I wanted to create subdomains for all the categories listed here. It was not possible with shared hosting with previous web hosting provider. So, I moved to media temple and they support wildcard subdomain.
So, today I generated all the subdomains to test with all the categories here: http://learntipsandtricks.com/categories
But all of them were displaying homepage content as I had not modified the .htaccess file. So I added this:
RewriteCond %{HTTP_HOST} (.+)\.learntipsandtricks\.com [NC] RewriteRule ^(.*)$ /blog/c/%1/$1 [L]
Still they were displaying homepage content, so I printed the $_Server variable and found that request_uri was '/' not '/blog/c/search-engine-optimization'.
After going crazy for a while I found out that there is [P] flag which is my friend for this purpose :-)
So, I modified above from [L] to [P] and it worked as expected:
RewriteCond %{HTTP_HOST} (.+)\.learntipsandtricks\.com [NC] RewriteRule ^(.*)$ http://learntipsandtricks.com/blog/c/%1/$1 [P]

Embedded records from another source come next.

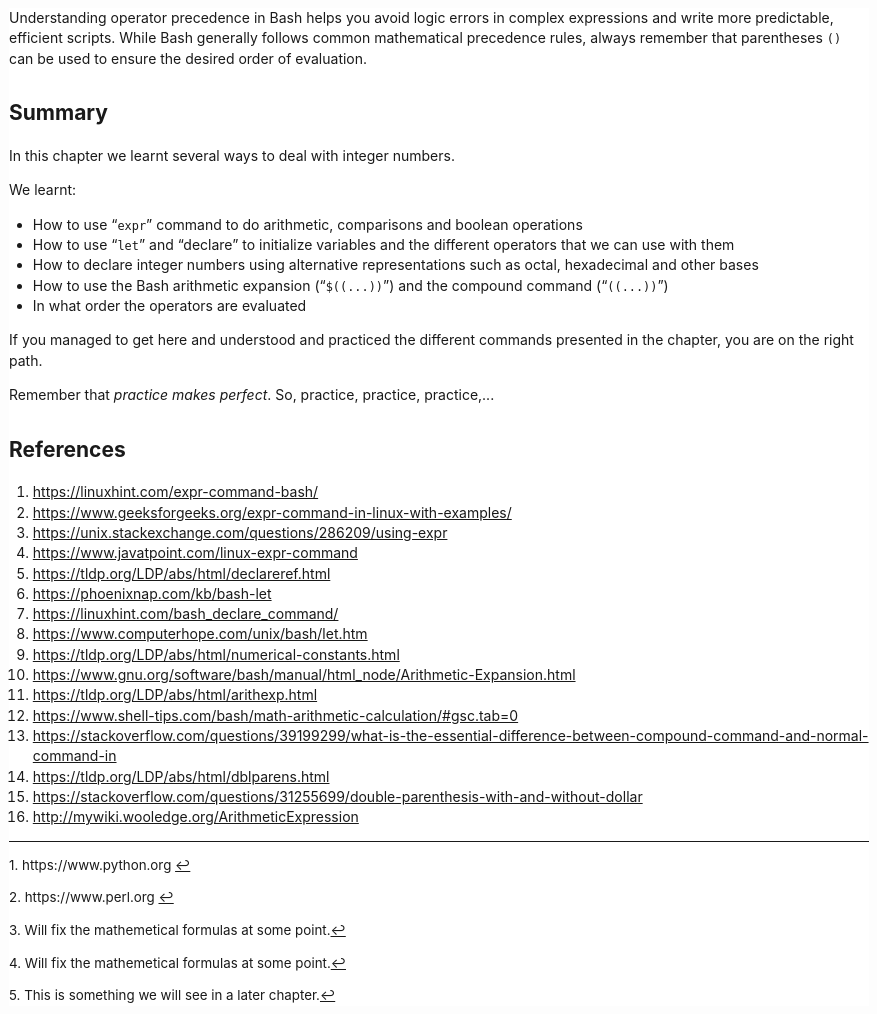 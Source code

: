 Understanding operator precedence in Bash helps you avoid logic errors in complex expressions and write more predictable, efficient scripts. While Bash generally follows common mathematical precedence rules, always remember that parentheses `()` can be used to ensure the desired order of evaluation.

## Summary
In this chapter we learnt several ways to deal with integer numbers.

We learnt:
* How to use “`expr`” command to do arithmetic, comparisons and boolean operations
* How to use “`let`” and “declare” to initialize variables and the different operators that we can use with them
* How to declare integer numbers using alternative representations such as octal, hexadecimal and other bases
* How to use the Bash arithmetic expansion (“`$((...))`”) and the compound command (“`((...))`”)
* In what order the operators are evaluated

If you managed to get here and understood and practiced the different commands presented in the chapter, you are on the right path.

Remember that *practice makes perfect*. So, practice, practice, practice,...

## References
1. <https://linuxhint.com/expr-command-bash/>
2. <https://www.geeksforgeeks.org/expr-command-in-linux-with-examples/>
3. <https://unix.stackexchange.com/questions/286209/using-expr>
4. <https://www.javatpoint.com/linux-expr-command>
5. <https://tldp.org/LDP/abs/html/declareref.html>
6. <https://phoenixnap.com/kb/bash-let>
7. <https://linuxhint.com/bash_declare_command/>
8. <https://www.computerhope.com/unix/bash/let.htm>
9. <https://tldp.org/LDP/abs/html/numerical-constants.html>
10. <https://www.gnu.org/software/bash/manual/html_node/Arithmetic-Expansion.html>
11. <https://tldp.org/LDP/abs/html/arithexp.html>
12. <https://www.shell-tips.com/bash/math-arithmetic-calculation/#gsc.tab=0>
13. <https://stackoverflow.com/questions/39199299/what-is-the-essential-difference-between-compound-command-and-normal-command-in>
14. <https://tldp.org/LDP/abs/html/dblparens.html>
15. <https://stackoverflow.com/questions/31255699/double-parenthesis-with-and-without-dollar>
16. <http://mywiki.wooledge.org/ArithmeticExpression>


<hr style="width:100%;text-align:center;margin-left:0;margin-bottom:10px;">

<p id="footnote-1" style="font-size:10pt">
1. https://www.python.org <a href="#footnote-1-ref">&#8617;</a>
</p>
<p id="footnote-2" style="font-size:10pt">
2. https://www.perl.org <a href="#footnote-2-ref">&#8617;</a>
</p>
<p id="footnote-3" style="font-size:10pt">
3. Will fix the mathemetical formulas at some point.<a href="#footnote-3-ref">&#8617;</a>
</p>
<p id="footnote-4" style="font-size:10pt">
4. Will fix the mathemetical formulas at some point.<a href="#footnote-4-ref">&#8617;</a>
</p>
<p id="footnote-X" style="font-size:10pt">
5. This is something we will see in a later chapter.<a href="#footnote-X-ref">&#8617;</a>
</p>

I wanted to skip www urls though, so excluded www urls like this:
RewriteCond %{HTTP_HOST} !^www\.(.+)$ [NC] RewriteCond %{HTTP_HOST} (.+)\.learntipsandtricks\.com [NC] RewriteRule ^(.*)$ http://learntipsandtricks.com/blog/c/%1/$1 [P]
I have separate www redirection for handling www and non-www urls.
NOTE: For [P] flag it should always be full url. see from apache website:
Use of the [P] flag causes the request to be handled by mod_proxy, and handled via a proxy request. Use of the [P] flag implies [L] - that is, the request is immediately pushed through the proxy, and any following rules will not be considered. You must make sure that the substitution string is a valid URI (typically starting with http://hostname) which can be handled by the mod_proxy. If not, you will get an error from the proxy module. Use this flag to achieve a more powerful implementation of the ProxyPass directive, to map remote content into the namespace of the local server.